[Dataset excerpts]
· · · · · · ·

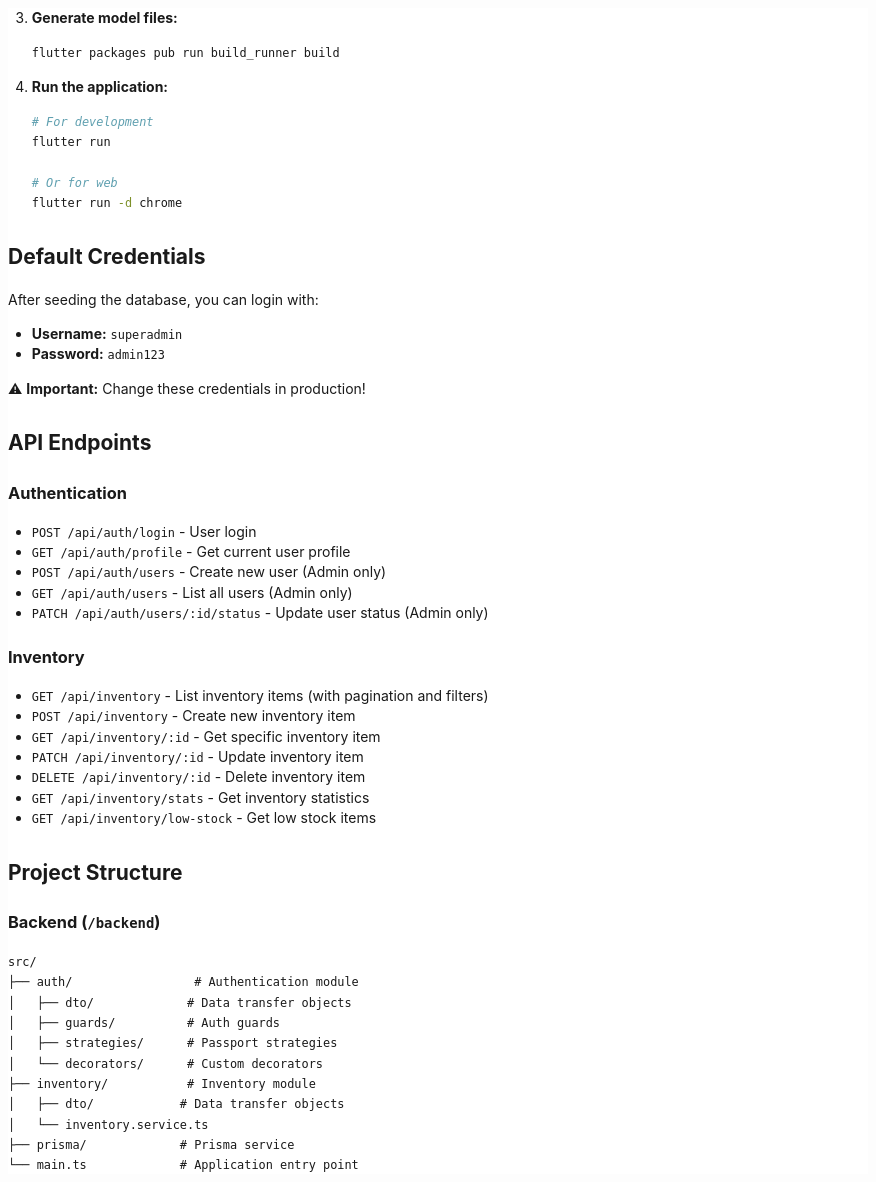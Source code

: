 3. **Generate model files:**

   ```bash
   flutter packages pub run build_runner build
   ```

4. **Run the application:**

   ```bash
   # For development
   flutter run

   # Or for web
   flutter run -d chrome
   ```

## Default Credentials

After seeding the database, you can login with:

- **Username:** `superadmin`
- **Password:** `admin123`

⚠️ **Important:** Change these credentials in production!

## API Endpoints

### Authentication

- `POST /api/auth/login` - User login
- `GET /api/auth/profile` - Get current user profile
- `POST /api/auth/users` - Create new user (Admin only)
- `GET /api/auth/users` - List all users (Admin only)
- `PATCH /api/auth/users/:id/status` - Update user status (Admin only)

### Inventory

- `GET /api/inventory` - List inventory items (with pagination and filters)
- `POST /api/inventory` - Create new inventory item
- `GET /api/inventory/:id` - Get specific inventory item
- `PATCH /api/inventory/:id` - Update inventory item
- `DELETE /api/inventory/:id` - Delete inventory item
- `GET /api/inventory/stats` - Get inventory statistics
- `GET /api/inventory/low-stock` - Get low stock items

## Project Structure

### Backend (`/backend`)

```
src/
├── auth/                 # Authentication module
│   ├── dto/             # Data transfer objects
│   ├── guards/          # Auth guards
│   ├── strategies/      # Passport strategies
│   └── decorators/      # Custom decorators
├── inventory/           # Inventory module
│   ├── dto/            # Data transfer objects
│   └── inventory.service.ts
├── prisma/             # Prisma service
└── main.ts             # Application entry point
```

· · · · · · ·

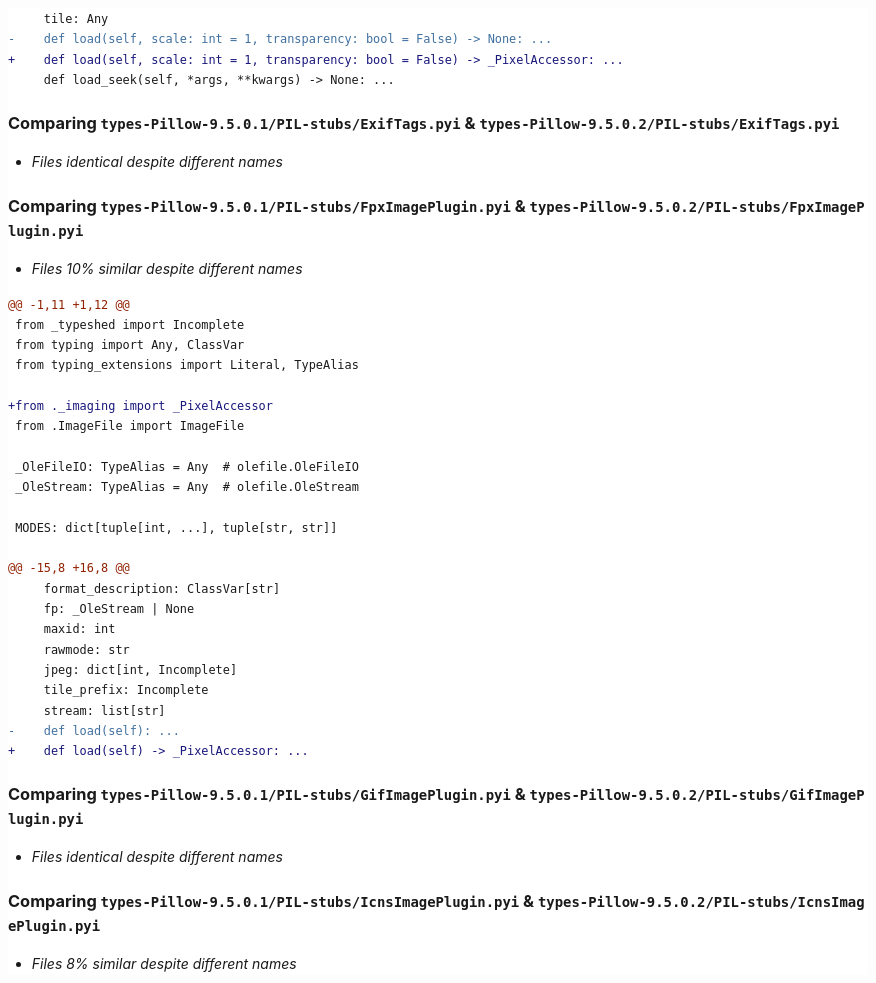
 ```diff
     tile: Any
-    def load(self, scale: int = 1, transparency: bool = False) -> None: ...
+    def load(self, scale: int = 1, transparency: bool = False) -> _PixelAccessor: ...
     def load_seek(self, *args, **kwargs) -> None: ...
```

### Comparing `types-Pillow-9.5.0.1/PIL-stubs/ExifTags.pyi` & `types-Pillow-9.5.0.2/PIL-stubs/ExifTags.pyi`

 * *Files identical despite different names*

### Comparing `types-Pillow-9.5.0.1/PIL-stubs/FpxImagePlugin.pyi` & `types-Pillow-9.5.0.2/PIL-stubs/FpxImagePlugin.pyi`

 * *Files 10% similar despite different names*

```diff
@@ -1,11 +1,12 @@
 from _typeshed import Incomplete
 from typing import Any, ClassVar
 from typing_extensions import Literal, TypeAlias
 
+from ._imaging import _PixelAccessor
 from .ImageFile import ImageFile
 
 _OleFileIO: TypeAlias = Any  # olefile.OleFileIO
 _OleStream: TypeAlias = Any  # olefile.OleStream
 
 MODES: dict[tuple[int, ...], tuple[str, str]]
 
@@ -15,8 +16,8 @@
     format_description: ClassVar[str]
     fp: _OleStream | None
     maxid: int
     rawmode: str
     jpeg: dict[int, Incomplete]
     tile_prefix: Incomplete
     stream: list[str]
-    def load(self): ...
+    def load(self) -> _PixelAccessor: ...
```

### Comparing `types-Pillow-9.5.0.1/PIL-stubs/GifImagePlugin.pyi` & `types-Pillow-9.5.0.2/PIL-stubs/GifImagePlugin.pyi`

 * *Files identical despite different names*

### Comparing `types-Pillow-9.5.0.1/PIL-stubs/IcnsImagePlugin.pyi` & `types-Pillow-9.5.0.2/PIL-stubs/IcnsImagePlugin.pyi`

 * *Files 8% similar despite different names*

· · · · · · ·

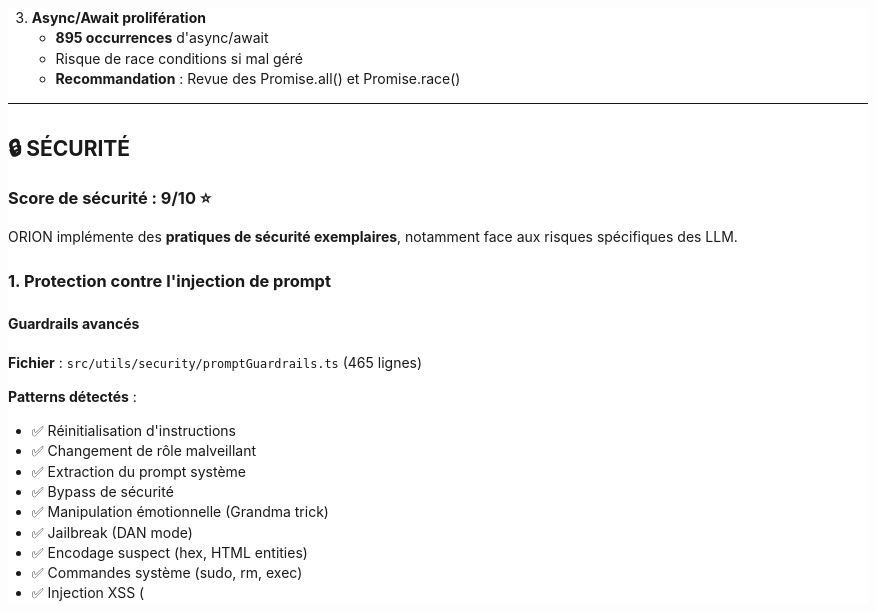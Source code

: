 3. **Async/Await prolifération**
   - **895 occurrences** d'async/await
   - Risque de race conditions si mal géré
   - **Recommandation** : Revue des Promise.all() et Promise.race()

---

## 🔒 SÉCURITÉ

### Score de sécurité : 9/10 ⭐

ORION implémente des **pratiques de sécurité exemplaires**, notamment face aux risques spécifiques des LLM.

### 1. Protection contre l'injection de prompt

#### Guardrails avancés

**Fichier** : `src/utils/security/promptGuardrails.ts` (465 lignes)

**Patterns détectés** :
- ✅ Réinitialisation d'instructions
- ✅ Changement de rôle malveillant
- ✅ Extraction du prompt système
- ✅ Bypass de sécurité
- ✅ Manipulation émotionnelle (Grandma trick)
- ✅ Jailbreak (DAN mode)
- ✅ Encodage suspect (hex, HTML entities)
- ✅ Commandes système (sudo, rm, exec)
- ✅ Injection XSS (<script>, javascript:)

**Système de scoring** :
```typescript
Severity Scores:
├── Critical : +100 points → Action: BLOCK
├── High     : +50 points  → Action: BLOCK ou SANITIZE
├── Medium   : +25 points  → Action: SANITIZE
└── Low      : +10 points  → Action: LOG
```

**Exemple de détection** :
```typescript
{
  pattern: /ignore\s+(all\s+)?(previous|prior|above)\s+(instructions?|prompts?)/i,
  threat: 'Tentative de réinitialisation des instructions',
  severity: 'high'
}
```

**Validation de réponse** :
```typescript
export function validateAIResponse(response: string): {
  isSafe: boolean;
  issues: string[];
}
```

· · · · · · ·

- _Problem to work on_: Take every line from the data that includes the word "PATCH".

- _Result of the task_:
- `PATCH /api/auth/users/:id/status` - Update user status (Admin only)
- `PATCH /api/inventory/:id` - Update inventory item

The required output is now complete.